Module htmlmerger.htmlmerger

Expand source code
from pathlib import Path
from typing import List, Union, Generator


class HtmlMerger:

    """ Merges html files into a fingle file

    For each file, will extract the content between the <html><body><head> ... <\\head><\\body><\\html> or
    <html><body> ... <\\body><\\html> and put all those contents between those same tags in a new file. Simple as
    that.

    You can either give a list of files or a directory as input, and if not specified the output will be
    input_directory/merged.html, or ./merged.html. You can also pass the argument "clean=True" when calling merge() to
    delete the
    individual files
    used for merging.

    Supports transparentpath objects.

    Examples
    --------

    >>> from htmlmerger import HtmlMerger
    >>> merger = HtmlMerger(input_directory="my_htmls/")  # result will be in my_htmls/merged.html
    >>> merger.merge(clean=True)  # or clean=False to keep the individual files (default behavior)

    >>> from pathlib import Path
    >>> merger = HtmlMerger(files=Path("my_htmls/").glob("*"))  # result will be in ./merged.html
    >>> merger.merge()
    """

    def __init__(
        self,
        files: Union[
            List[Union[Path, str]],
            Generator[Path, None, None],
            Generator[str, None, None],
        ] = None,
        input_directory: Union[Path, str] = None,
        output_file: Union[Path, str] = Path("merged.html"),
    ):
        """
        Parameters
        ----------
        files: Union[
            List[Union[Path, str]],
            Generator[Path],
            Generator[str],
        ]
            List or Generator of html files to merge (default value = None).
        input_directory: Union[Path, str]
            Directory containing html files to merge. Alternative to "files" (default value = None).
        output_file: Union[Path, str]
            File in which to save the merged html. (default value = "./merged.html").
        """
        self.files = files
        self.input_directory = input_directory
        self.output_file = output_file
        self.header = ""
        self.tail = ""
        self.contents = {}
        self.loaded = False
        self.check_args()

    def check_args(self):

        if not isinstance(self.input_directory, Path) and self.input_directory is not None:
            self.input_directory = Path(self.input_directory)
        if not isinstance(self.output_file, Path) and self.output_file is not None:
            self.output_file = Path(self.output_file)
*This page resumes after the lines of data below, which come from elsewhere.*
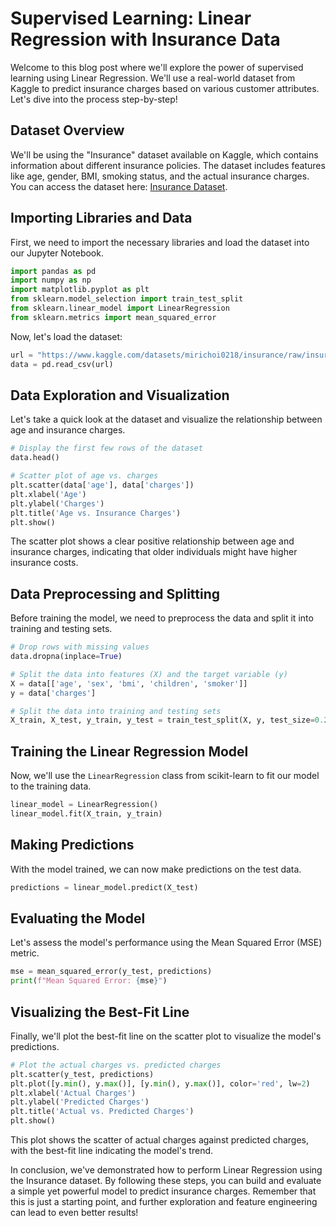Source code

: # Supervised Learning: Linear Regression with Insurance Data

Welcome to this blog post where we'll explore the power of supervised learning using Linear Regression. We'll use a real-world dataset from Kaggle to predict insurance charges based on various customer attributes. Let's dive into the process step-by-step!

## Dataset Overview

We'll be using the "Insurance" dataset available on Kaggle, which contains information about different insurance policies. The dataset includes features like age, gender, BMI, smoking status, and the actual insurance charges. You can access the dataset here: [Insurance Dataset](https://www.kaggle.com/datasets/mirichoi0218/insurance).

## Importing Libraries and Data

First, we need to import the necessary libraries and load the dataset into our Jupyter Notebook.

```python
import pandas as pd
import numpy as np
import matplotlib.pyplot as plt
from sklearn.model_selection import train_test_split
from sklearn.linear_model import LinearRegression
from sklearn.metrics import mean_squared_error
```

Now, let's load the dataset:

```python
url = "https://www.kaggle.com/datasets/mirichoi0218/insurance/raw/insurance.csv"
data = pd.read_csv(url)
```

## Data Exploration and Visualization

Let's take a quick look at the dataset and visualize the relationship between age and insurance charges.

```python
# Display the first few rows of the dataset
data.head()

# Scatter plot of age vs. charges
plt.scatter(data['age'], data['charges'])
plt.xlabel('Age')
plt.ylabel('Charges')
plt.title('Age vs. Insurance Charges')
plt.show()
```

The scatter plot shows a clear positive relationship between age and insurance charges, indicating that older individuals might have higher insurance costs.

## Data Preprocessing and Splitting

Before training the model, we need to preprocess the data and split it into training and testing sets.

```python
# Drop rows with missing values
data.dropna(inplace=True)

# Split the data into features (X) and the target variable (y)
X = data[['age', 'sex', 'bmi', 'children', 'smoker']]
y = data['charges']

# Split the data into training and testing sets
X_train, X_test, y_train, y_test = train_test_split(X, y, test_size=0.2, random_state=42)
```

## Training the Linear Regression Model

Now, we'll use the `LinearRegression` class from scikit-learn to fit our model to the training data.

```python
linear_model = LinearRegression()
linear_model.fit(X_train, y_train)
```

## Making Predictions

With the model trained, we can now make predictions on the test data.

```python
predictions = linear_model.predict(X_test)
```

## Evaluating the Model

Let's assess the model's performance using the Mean Squared Error (MSE) metric.

```python
mse = mean_squared_error(y_test, predictions)
print(f"Mean Squared Error: {mse}")
```

## Visualizing the Best-Fit Line

Finally, we'll plot the best-fit line on the scatter plot to visualize the model's predictions.

```python
# Plot the actual charges vs. predicted charges
plt.scatter(y_test, predictions)
plt.plot([y.min(), y.max()], [y.min(), y.max()], color='red', lw=2)
plt.xlabel('Actual Charges')
plt.ylabel('Predicted Charges')
plt.title('Actual vs. Predicted Charges')
plt.show()
```

This plot shows the scatter of actual charges against predicted charges, with the best-fit line indicating the model's trend.

In conclusion, we've demonstrated how to perform Linear Regression using the Insurance dataset. By following these steps, you can build and evaluate a simple yet powerful model to predict insurance charges. Remember that this is just a starting point, and further exploration and feature engineering can lead to even better results!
        if self.files is None and self.input_directory is None:
            raise AttributeError("Need to specify files or input directory")

        if self.input_directory is not None:
            if self.files:
                raise ValueError("Can not specify both input directory and input files")
            self.files = list(self.input_directory.glob("*.html"))
            self.files.sort()
        
        self.files = [f if not isinstance(f, str) or type(f) == Path else Path(f) for f in
                      self.files]

        if self.output_file is None:
            self.output_file = Path("merged.html")

        if not self.output_file.parent.is_dir():
            raise NotADirectoryError(f"Output directory {self.output_file.parent} not found.")

        self.files = [f for f in self.files if str(f) != str(self.output_file)]

    def get_contents(self):
        first = True
        for file in self.files:
            for line in file.read_text().splitlines():
                if line.startswith("<html>") or line.startswith("<body>") or line.startswith("<head>"):
                    if first:
                        if self.header == "":
                            self.header = line
                        else:
                            self.header = "\n".join([self.header, line])
                    else:
                        continue
                elif line.startswith("</body>") or line.startswith("</html>"):
                    if first:
                        if self.tail == "":
                            self.tail = line
                        else:
                            self.tail = "\n".join([self.tail, line])
                    else:
                        continue
                else:
                    if file.name not in self.contents:
                        self.contents[file.name] = line
                    else:
                        self.contents[file.name] = "\n".join([self.contents[file.name], line])
            first = False
        self.loaded = True

    def merge(self, clean: bool = False):

        if not self.loaded:
            self.get_contents()
        with open(self.output_file, "w") as ofile:
            ofile.write(f"{self.header}\n")
            for name in self.contents:
                ofile.write(f"{self.contents[name]}\n")
            ofile.write(f"{self.tail}")
        if clean:
            self.clean_files()

    def clean_files(self):
        for file in self.files:
            if file.is_file():
                file.unlink()

Classes

class HtmlMerger (files: Union[List[Union[pathlib.Path, str]], Generator[pathlib.Path, None, None], Generator[str, None, None]] = None, input_directory: Union[pathlib.Path, str] = None, output_file: Union[pathlib.Path, str] = PosixPath('merged.html'))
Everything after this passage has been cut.